The likelihood of patients "doctor shopping" jumps when they are simultaneously prescribed a single additional class of a controlled substance.

Research presented at the American Academy of Pain Medicine’s 26th Annual Meeting provides early published data analyzing information gathered from California’s prescription monitoring program, known as the Controlled Substances Utilization Review and Evaluation System (CURES).

The analysis found a two-fold increase in the likelihood of individuals receiving opioids from multiple providers or “doctor shopping” when they were also being simultaneously prescribed a single additional class of a controlled substances, such as benzodiazepines or amphetamines. When there was more than one additional drug class involved, there was a 13-fold increase for individuals seeing multiple providers.
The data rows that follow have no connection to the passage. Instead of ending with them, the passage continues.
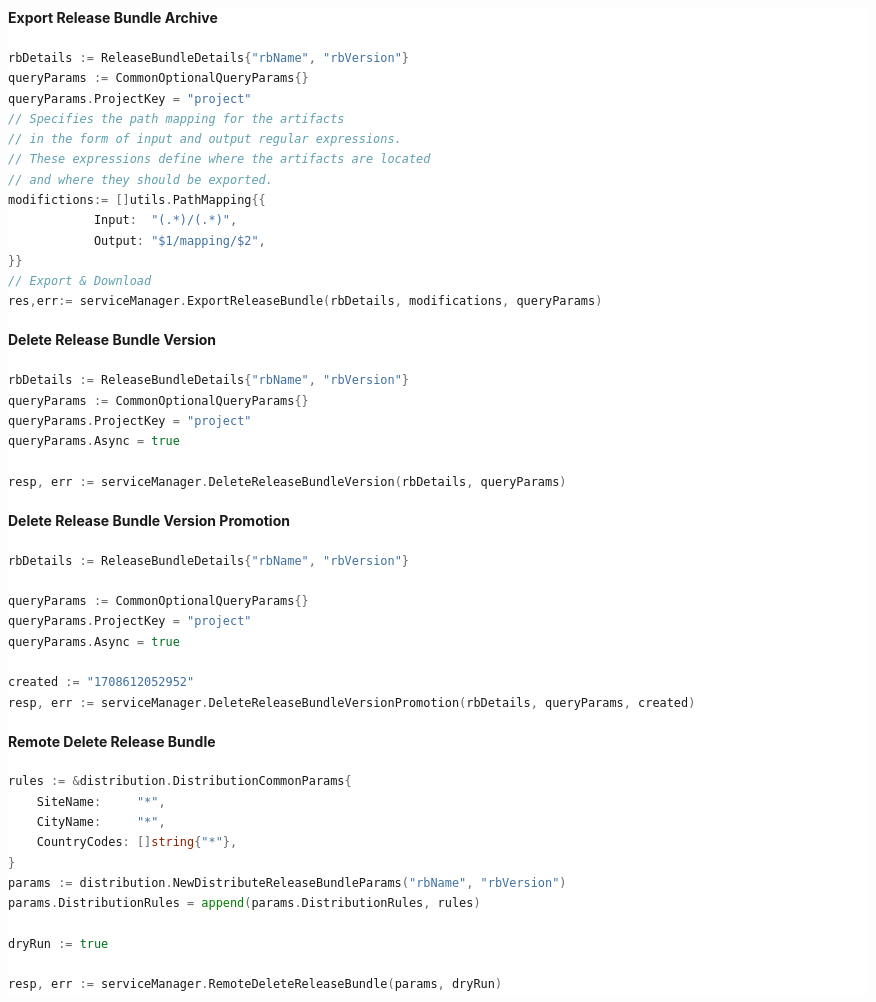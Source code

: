 #### Export Release Bundle Archive

```go
rbDetails := ReleaseBundleDetails{"rbName", "rbVersion"}
queryParams := CommonOptionalQueryParams{}
queryParams.ProjectKey = "project"
// Specifies the path mapping for the artifacts
// in the form of input and output regular expressions.
// These expressions define where the artifacts are located
// and where they should be exported.
modifictions:= []utils.PathMapping{{
            Input:  "(.*)/(.*)",
            Output: "$1/mapping/$2",
}}
// Export & Download
res,err:= serviceManager.ExportReleaseBundle(rbDetails, modifications, queryParams)
```

#### Delete Release Bundle Version

```go
rbDetails := ReleaseBundleDetails{"rbName", "rbVersion"}
queryParams := CommonOptionalQueryParams{}
queryParams.ProjectKey = "project"
queryParams.Async = true

resp, err := serviceManager.DeleteReleaseBundleVersion(rbDetails, queryParams)
```

#### Delete Release Bundle Version Promotion

```go
rbDetails := ReleaseBundleDetails{"rbName", "rbVersion"}

queryParams := CommonOptionalQueryParams{}
queryParams.ProjectKey = "project"
queryParams.Async = true

created := "1708612052952"
resp, err := serviceManager.DeleteReleaseBundleVersionPromotion(rbDetails, queryParams, created)
```

#### Remote Delete Release Bundle

```go
rules := &distribution.DistributionCommonParams{
    SiteName:     "*",
    CityName:     "*",
    CountryCodes: []string{"*"},
}
params := distribution.NewDistributeReleaseBundleParams("rbName", "rbVersion")
params.DistributionRules = append(params.DistributionRules, rules)

dryRun := true

resp, err := serviceManager.RemoteDeleteReleaseBundle(params, dryRun)
```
Over 34 states (stat from the DEA, link below) currently have prescription monitoring programs in place in an effort to address prescription drug abuse, addiction and diversion. One goal of the PMPs is to prevent individuals from “doctor shopping” where they obtain multiple prescriptions from multiple healthcare providers, which they subsequently fill at multiple pharmacies. To date, there is limited published data demonstrating the frequency of multiple provider episodes for controlled substances.

Analyzing de-identified prescription data from the CURES program, researchers at the University of California, Davis found that approximately half of the multiple provider episodes or “doctor shopping” cases involved more than one occurrence.
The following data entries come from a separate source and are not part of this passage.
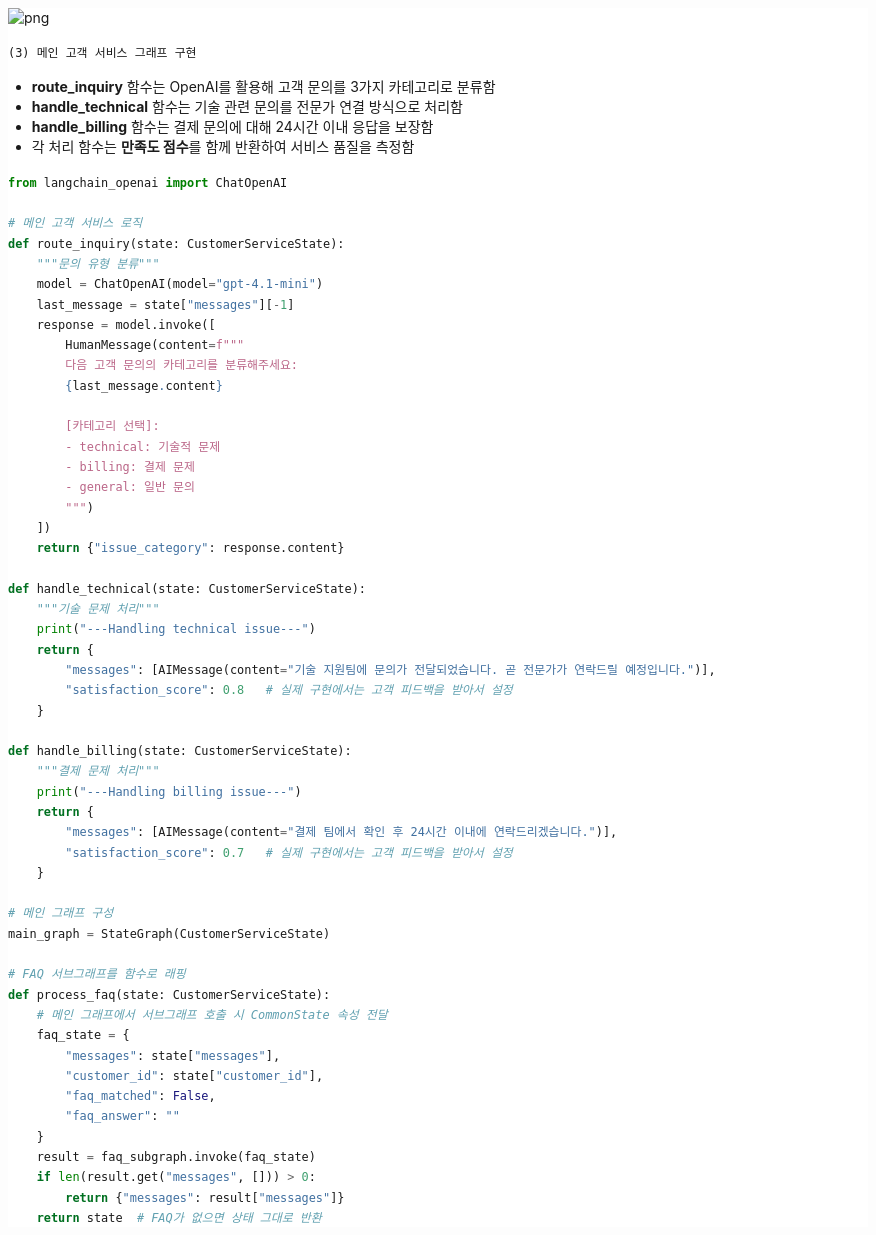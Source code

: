 
    
![png](/Users/jussuit/Desktop/temp/data/processed/markdown/day6/DAY06_003_LangGraph_SubGraph_23_0.png)
    


`(3) 메인 고객 서비스 그래프 구현`

- **route_inquiry** 함수는 OpenAI를 활용해 고객 문의를 3가지 카테고리로 분류함
- **handle_technical** 함수는 기술 관련 문의를 전문가 연결 방식으로 처리함
- **handle_billing** 함수는 결제 문의에 대해 24시간 이내 응답을 보장함
- 각 처리 함수는 **만족도 점수**를 함께 반환하여 서비스 품질을 측정함


```python
from langchain_openai import ChatOpenAI

# 메인 고객 서비스 로직
def route_inquiry(state: CustomerServiceState):
    """문의 유형 분류"""
    model = ChatOpenAI(model="gpt-4.1-mini")
    last_message = state["messages"][-1]
    response = model.invoke([
        HumanMessage(content=f"""
        다음 고객 문의의 카테고리를 분류해주세요:
        {last_message.content}
        
        [카테고리 선택]:
        - technical: 기술적 문제
        - billing: 결제 문제
        - general: 일반 문의
        """)
    ])
    return {"issue_category": response.content}

def handle_technical(state: CustomerServiceState):
    """기술 문제 처리"""
    print("---Handling technical issue---")
    return {
        "messages": [AIMessage(content="기술 지원팀에 문의가 전달되었습니다. 곧 전문가가 연락드릴 예정입니다.")],
        "satisfaction_score": 0.8   # 실제 구현에서는 고객 피드백을 받아서 설정
    }

def handle_billing(state: CustomerServiceState):
    """결제 문제 처리"""
    print("---Handling billing issue---")
    return {
        "messages": [AIMessage(content="결제 팀에서 확인 후 24시간 이내에 연락드리겠습니다.")],
        "satisfaction_score": 0.7   # 실제 구현에서는 고객 피드백을 받아서 설정
    }

# 메인 그래프 구성
main_graph = StateGraph(CustomerServiceState)

# FAQ 서브그래프를 함수로 래핑
def process_faq(state: CustomerServiceState):
    # 메인 그래프에서 서브그래프 호출 시 CommonState 속성 전달
    faq_state = {
        "messages": state["messages"],
        "customer_id": state["customer_id"],
        "faq_matched": False,
        "faq_answer": ""
    }
    result = faq_subgraph.invoke(faq_state)
    if len(result.get("messages", [])) > 0:
        return {"messages": result["messages"]}
    return state  # FAQ가 없으면 상태 그대로 반환
```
Researchers also report that approximately 13% of these occurrences involved prescriptions for opioid prescriptions, followed by 4% for benzodiazepines, followed by stimulant amphetamines (1.4%) and diet amphetamines (0.8%)

Lead researcher and AAPM Director at Large, Past President (2005), and AAPM Chair of Legislative and Regulatory Affairs, Scott Fishman MD, comments, “These preliminary data suggest that multiple prescribing of controlled substances is a real problem. The AAPM has long advocated for PMPs that make useful data available to prescribers at the point of care so they can help mitigate this problem. As our regulators and legislators seek solutions for minimizing prescription drug abuse, this study should help elucidate the value of PMPs that partner with clinicians in appropriate monitoring.”

The data also showed that the greatest association with multiple provider episodes occurred when an individual was simultaneously receiving prescriptions for different classes of controlled substances, while using multiple prescribers to obtain other controlled substances. Individuals who obtained opioids from multiple providers were

10 to 21-fold more likely, respectively, to also receive benzodiazepines or amphetamines from multiple practitioners. Similar results were obtained with benzodiazepines and amphetamines.

The study also found that individuals “doctor shopping” for opioids were younger and resided in larger metropolitan areas.